## TASK BRIEF
Your task is to give the number of lines below that contain "joka". Give no other text.

*** Opening SOURCE INFORMATION ***

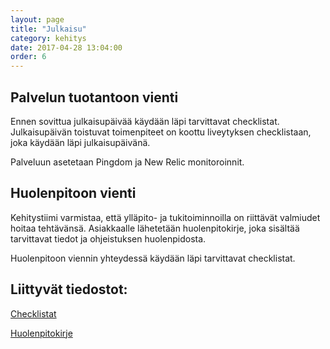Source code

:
 ```yaml
---
layout: page
title: "Julkaisu"
category: kehitys
date: 2017-04-28 13:04:00
order: 6
---
```


## Palvelun tuotantoon vienti

Ennen sovittua julkaisupäivää käydään läpi tarvittavat checklistat. Julkaisupäivän toistuvat toimenpiteet on koottu liveytyksen checklistaan, joka käydään läpi julkaisupäivänä.

Palveluun asetetaan Pingdom ja New Relic monitoroinnit.

## Huolenpitoon vienti

Kehitystiimi varmistaa, että ylläpito- ja tukitoiminnoilla on riittävät valmiudet hoitaa tehtävänsä. Asiakkaalle lähetetään huolenpitokirje, joka sisältää tarvittavat tiedot ja ohjeistuksen huolenpidosta.

Huolenpitoon viennin yhteydessä käydään läpi tarvittavat checklistat.

## Liittyvät tiedostot:

[Checklistat](https://drive.google.com/open?id=1tBdkWpx6NgdFcreJQCV3VNfas7D_UmRgJI7xQynw-Yc)

[Huolenpitokirje](https://docs.google.com/a/geniem.com/document/d/1HbtjSlbAhLSR6lAe8pBtZxDdO7n-EHn8wIdT38iQq9E/edit?usp=sharing)


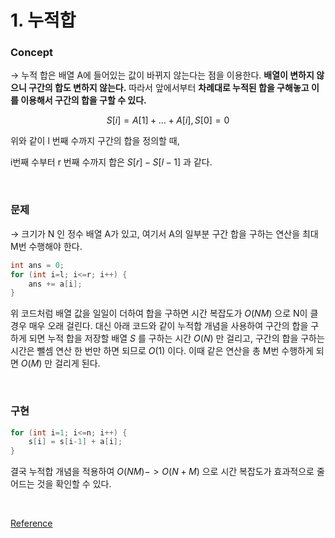 # 1. 누적합

### Concept

→ 누적 합은 배열 A에 들어있는 값이 바뀌지 않는다는 점을 이용한다. **배열이 변하지 않으니 구간의 합도 변하지 않는다.** 따라서 앞에서부터 **차례대로 누적된 합을 구해놓고 이를 이용해서 구간의 합을 구할 수 있다.**

$$
S[i] = A[1] + ... + A[i], S[0]=0
$$

위와 같이 l 번째 수까지 구간의 합을 정의할 때,

i번째 수부터 r 번째 수까지 합은 $S[r] - S[l-1]$ 과 같다.

<br>

### 문제

→ 크기가 N 인 정수 배열 A가 있고, 여기서 A의 일부분 구간 합을 구하는 연산을 최대 M번 수행해야 한다.

```java
int ans = 0;
for (int i=l; i<=r; i++) {
    ans += a[i];
}
```

위 코드처럼 배열 값을 일일이 더하여 합을 구하면 시간 복잡도가 $O(NM)$  으로 N이 클 경우 매우 오래 걸린다. 대신 아래 코드와 같이 누적합 개념을 사용하여 구간의 합을 구하게 되면 누적 합을 저장할 배열 $S$ 를 구하는 시간 $O(N)$ 만 걸리고, 구간의 합을 구하는 시간은 뺄셈 연산 한 번만 하면 되므로 $O(1)$ 이다. 이때 같은 연산을 총 M번 수행하게 되면 $O(M)$ 만 걸리게 된다.

<br>

### 구현

```java
for (int i=1; i<=n; i++) {
    s[i] = s[i-1] + a[i];
}
```

결국 누적합 개념을 적용하여 $O(NM) -> O(N + M)$ 으로 시간 복잡도가 효과적으로 줄어드는 것을 확인할 수 있다.

<br>

[Reference](https://book.acmicpc.net/algorithm/prefix-sum)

*** Closing SOURCE INFORMATION ***

## REPLY TO THE TASK
2